As much as it seems like cowboy movies are now in the corny genre in this side of the Atlantic, I always remembered the really superb Audie Murphy movies. He was the kind off filmstar every 8 year old could look up to as the American icon.

Firstly he wasn't arrogant or self-inflated with narcissism like this generation's hopeless steroid blasted man boob stereotypes. He was quietly unassuming and heroic in his laidback style like the kind of big brother that every kid would want (even if he was only 5ft 5" tall, which served further to emphasise that strength of character without physical illusion). I gather he was an amazing soldier in the second world war whose valour was commended. For a soldier who brought great honour to his country and served in saving Europe before turning filmstar, the shocking parallels of the world of integrity in the 19th century American cowboy sets really hits home how strange and quick our modern decay has eaten into us, so much that we accept a filmstar as a president (or in Italy's case, a female porn actress in parliament).

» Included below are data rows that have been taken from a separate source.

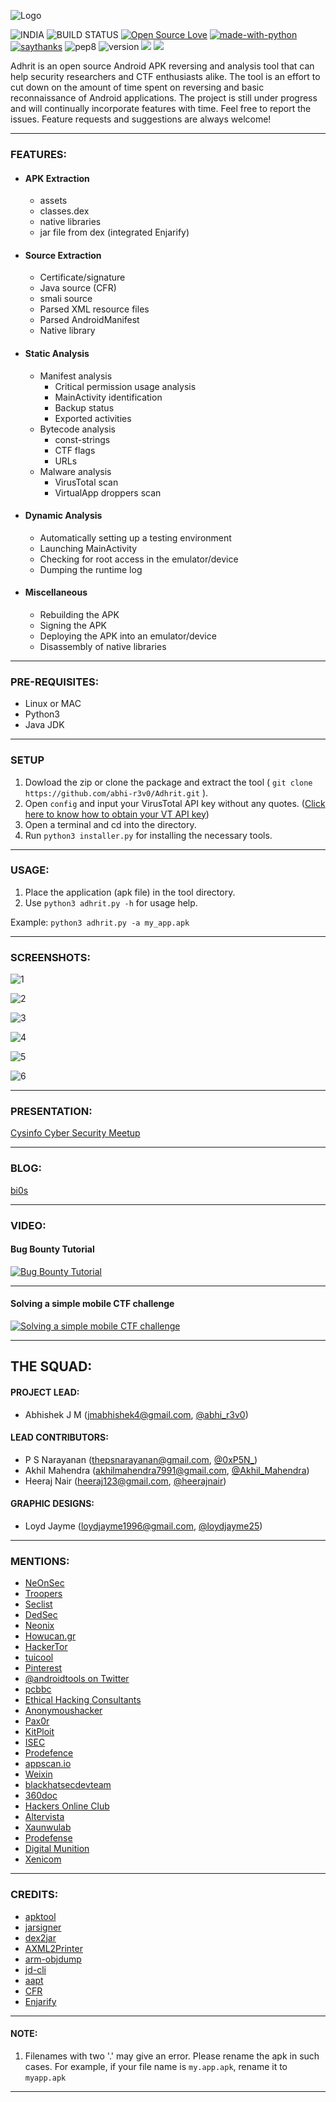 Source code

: ![Logo](Docs/logo/banner.v3.png)

![INDIA](https://img.shields.io/badge/From-India-orange.svg) ![BUILD STATUS](https://travis-ci.org/abhi-r3v0/Adhrit.svg?branch=master)   [![Open Source Love](https://badges.frapsoft.com/os/v2/open-source.svg?v=103)](https://www.github.com/abhi-r3v0/Adhrit)
[![made-with-python](https://img.shields.io/badge/Made%20with-Python-1f425f.svg)](https://www.python.org/) 
[![saythanks](https://img.shields.io/badge/Say%20Thanks-!-1EAEDB.svg)](https://saythanks.io/to/abhi-r3v0)
![pep8](https://img.shields.io/badge/PEP8-Optimised-yellow.svg)
![version](https://img.shields.io/badge/version-0.1-red.svg)
[![](https://img.shields.io/github/followers/espadrine.svg?label=Follow&style=social)](https://github.com/abhi-r3v0)
[![](https://img.shields.io/twitter/follow/espadrine.svg?label=Follow&style=social)](https://twitter.com/0xADHRIT)

Adhrit is an open source Android APK reversing and analysis tool that can help security researchers and CTF enthusiasts alike. The tool is an effort to cut down on the amount of time spent on reversing and basic reconnaissance of Android applications. The project is still under progress and will continually incorporate features with time. Feel free to report the issues. Feature requests and suggestions are always welcome!

---

### FEATURES:

* #### APK Extraction
    * assets
    * classes.dex
    * native libraries
    * jar file from dex (integrated Enjarify)
    
* #### Source Extraction
    * Certificate/signature
    * Java source (CFR)
    * smali source 
    * Parsed XML resource files 
    * Parsed AndroidManifest
    * Native library

* #### Static Analysis
    * Manifest analysis
        * Critical permission usage analysis
        * MainActivity identification
        * Backup status
        * Exported activities
    * Bytecode analysis
        * const-strings
        * CTF flags
        * URLs
    * Malware analysis
        * VirusTotal scan
        * VirtualApp droppers scan

* #### Dynamic Analysis
    * Automatically setting up a testing environment
    * Launching MainActivity
    * Checking for root access in the emulator/device
    * Dumping the runtime log

* #### Miscellaneous
    * Rebuilding the APK 
    * Signing the APK
    * Deploying the APK into an emulator/device
    * Disassembly of native libraries
    
---

### PRE-REQUISITES:

* Linux or MAC
* Python3
* Java JDK

---

### SETUP

1. Dowload the zip or clone the package and extract the tool ( ```git clone https://github.com/abhi-r3v0/Adhrit.git``` ).
2. Open ```config``` and input your VirusTotal API key without any quotes. ([Click here to know how to obtain your VT API key](https://community.mcafee.com/t5/Documents/How-to-get-a-VirusTotal-public-API-Key/ta-p/552797))
3. Open a terminal and cd into the directory.
4. Run ```python3 installer.py``` for installing the necessary tools.

---

### USAGE:

1. Place the application (apk file) in the tool directory.
2. Use ```python3 adhrit.py -h``` for usage help.

Example:  ```python3 adhrit.py -a my_app.apk```

---

### SCREENSHOTS:


![1](Docs/images/1.png)


![2](Docs/images/2.png)


![3](Docs/images/3.png)


![4](Docs/images/4.png)


![5](Docs/images/5.png)


![6](Docs/images/6.png)

---

### PRESENTATION:

[Cysinfo Cyber Security Meetup](https://cysinfo.com/12th-meetup-analysis-android-apk-using-adhrit/)


---

### BLOG:

[bi0s](https://amritabi0s.wordpress.com/2017/09/24/adhrit-android-apk-reconnaissance-tool)

---


### VIDEO:

#### Bug Bounty Tutorial

[![Bug Bounty Tutorial](Docs/images/8.png)](https://musicnew.site/musicnew/jsnjIhgyB10/android-pentest-tutorial-1-decompile-apk-easily-bug-bounty-2018)

---

#### Solving a simple mobile CTF challenge

[![Solving a simple mobile CTF challenge](Docs/images/9.png)](https://www.youtube.com/watch?v=yeEp-opeRjM)


---

## THE SQUAD:

#### PROJECT LEAD:

* Abhishek J M (jmabhishek4@gmail.com, [@abhi_r3v0](https://twitter.com/abhi_r3v0))

#### LEAD CONTRIBUTORS:

* P S Narayanan (thepsnarayanan@gmail.com, [@0xP5N_](https://twitter.com/0xP5N_))
* Akhil Mahendra (akhilmahendra7991@gmail.com, [@Akhil_Mahendra](https://twitter.com/akhil_mahendra))
* Heeraj Nair (heeraj123@gmail.com, [@heerajnair](https://twitter.com/heerajnair))

#### GRAPHIC DESIGNS:

* Loyd Jayme (loydjayme1996@gmail.com, [@loydjayme25](https://github.com/loydjayme25))

---

### MENTIONS:

* [NeOnSec](https://neonsec.com/adhrit-android-apk-analysis/)
* [Troopers](https://twitter.com/WEareTROOPERS/status/965291867519770624)
* [Seclist](http://seclist.us/adhrit-is-an-open-source-android-apk-ripping-tool.html)
* [DedSec](https://www.dedsecinside.com/security/adhrit-android-recon-tool)
* [Neonix](https://neonix.in/2018/08/25/adhrit/)
* [Howucan.gr](https://howucan.gr/scripts-tools/1531-adhrit-android-apk-ripping-tool-that-does-a-basic-recon-on-the-provided-apk-file)
* [HackerTor](https://hackertor.com/2016/12/30/adhrit-is-an-open-source-android-apk-ripping-tool/)
* [tuicool](https://www.tuicool.com/articles/r6jQzii)
* [Pinterest](https://in.pinterest.com/pin/396246467200088526/)
* [@androidtools on Twitter](https://twitter.com/search?q=%23androidtools%20adhrit&src=typd)
* [pcbbc](http://pcbbc.site.mobi/templates/mobile/facade_transcoder_iframe.php?u=%2Ftopics%2Fsmali%3Fimz_s%3Duresuqnlic5v64irhbuf1k8k94&lang=en)
* [Ethical Hacking Consultants](https://blog.ehcgroup.io/index.php/2018/03/30/adhrit-herramienta-de-analisis-e-inversion-de-android-apk-que-puede-ayudar-a-los-investigadores-de-seguridad-y-a-los-entusiastas-de-ctf-por-igual/)
* [Anonymoushacker](https://www.anonymoushacker.com.br/2018/04/adhrit-android-apk-reversao-e.html)
* [Pax0r](https://pax0r.com/feed-items/adhrit-android-apk-reversing-and-analysis-tool-that-can-help-secuity-researchers-and-ctf-enthusiasts-alike/)
* [KitPloit](https://www.kitploit.com/2018/03/adhrit-android-apk-reversing-and.html?utm_source=feedburner&utm_medium=feed&utm_campaign=Feed:+PentestTools+(PenTest+Tools))
* [ISEC](https://isec.ne.jp/wp-content/uploads/2018/04/120Adhrit.pdf)
* [Prodefence](http://www.prodefence.org/adhrit-android-apk-reversing-and-analysis-tool-that-can-help-secuity-researchers-and-ctf-enthusiasts-alike/)
* [appscan.io](https://open.appscan.io/article-905.html)
* [Weixin](https://mp.weixin.qq.com/s?__biz=MzI1ODEzMzIyOQ==&mid=2650996567&idx=1&sn=dbd6ecc33b969b466956c36861cbe045)
* [blackhatsecdevteam](https://blackhatsecdevteam.blogspot.in/2018/03/adhrit-android-apk-reversing-and.html)
* [360doc](http://www.360doc.com/content/18/0330/08/31784658_741433742.shtml)
* [Hackers Online Club](https://blog.hackersonlineclub.com/2018/04/adhrit-android-recon-tool.html?m=1)
* [Altervista](https://hakersketajne.altervista.org/1591/adhrit-the-android-recon-tool/2018/)
* [Xaunwulab](http://xuanwulab.github.io/cn/secnews/2018/03/30/index.html)
* [Prodefense](http://www.prodefence.org/adhrit-open-source-android-apk-reversing-and-analysis-tool/)
* [Digital Munition](https://www.digitalmunition.me/2018/03/adhrit-android-apk-reversing-analysis-tool-can-help-secuity-researchers-ctf-enthusiasts-alike/)
* [Xenicom](https://xenicom.net/post/172376521114/adhrit-android-apk-reversing-and-analysis-tool)


---

### CREDITS:

* [apktool](https://ibotpeaches.github.io/Apktool/)
* [jarsigner](https://github.com/appium/sign)
* [dex2jar](https://github.com/pxb1988/dex2jar)
* [AXML2Printer](https://code.google.com/archive/p/android4me/downloads)
* [arm-objdump](https://linux.die.net/man/1/arm-linux-gnu-objdump)
* [jd-cli](https://github.com/kwart/jd-cmd)
* [aapt](https://developer.android.com/studio/command-line/index.html)
* [CFR](http://www.benf.org/other/cfr/)
* [Enjarify](https://github.com/google/enjarify)

---

#### NOTE:

1. Filenames with two '.' may give an error. Please rename the apk in such cases.
For example, if your file name is ```my.app.apk```, rename it to ```myapp.apk```

---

Yet whilst I can waffle about cowboy movies, shame I can't remember a single soundtrack any of Audie's movies like Ride to Diablo or Gunpoint :lol:

Contemporary 'cowboy' music - hmm. Has to be Dwight Yoakam:





[video=dailymotion;xtjw6w]http://www.dailymotion.com/video/xtjw6w_dwight-yoakam-ain-t-that-lonely-yet_music[/video]

He even sounds like slightly reminscent of Elvis


----------



## SalieriIsInnocent (Feb 28, 2008)

Kevin Pearson said:


> If you have not heard them already check out the Quebe Sisters Band. They are really awesome! Their first album is all instrumental and called Texas Fiddlers. Their second album called Timeless is better than the first. The girls took up vocal harmony and man can they sing as well as all play the fiddle (and their all three pretty cute too!  ).
> 
> I also like Bob Wills, The Light Crust Doughboys, The Tune Wranglers, The Hi-Flyers, Johnnie and Jack, Billy Jack Wills, Tex Williams, and one of my very favorite modern groups... Riders In The Sky.
> 
> ...


Yes, great selections. Absolutely love western swing. Some of the absolute greatest musicians came out of that era. 
The Quebe Sisters Band are in my neck of the woods. Shame Nashville gets all the credit, such great music came from Texas which did a whole lot to shape country.


----------



## bigshot (Nov 22, 2011)

Of the singing cowboy genre the best were Tex Riiter, Rex Allen and Roy Rogers and the Sons ofthe Pioneers. Cowboy yodelling is great!


----------



## david johnson (Jun 25, 2007)

when i hear of western swing, i think mostly of bob wills. cowboy music = marty robbins


----------



## EddieRUKiddingVarese (Jan 8, 2013)

try this if you really like yodelling


----------



## SalieriIsInnocent (Feb 28, 2008)

EddieRUKiddingVarese said:


> try this if you really like yodelling


He didn't yodel...


----------



## EddieRUKiddingVarese (Jan 8, 2013)

SalieriIsInnocent said:


> He didn't yodel...


Are you sure? - what ever he was doing I would not recommend........


----------



## Kevin Pearson (Aug 14, 2009)

SalieriIsInnocent said:


> The Quebe Sisters Band are in my neck of the woods. Shame Nashville gets all the credit, such great music came from Texas which did a whole lot to shape country.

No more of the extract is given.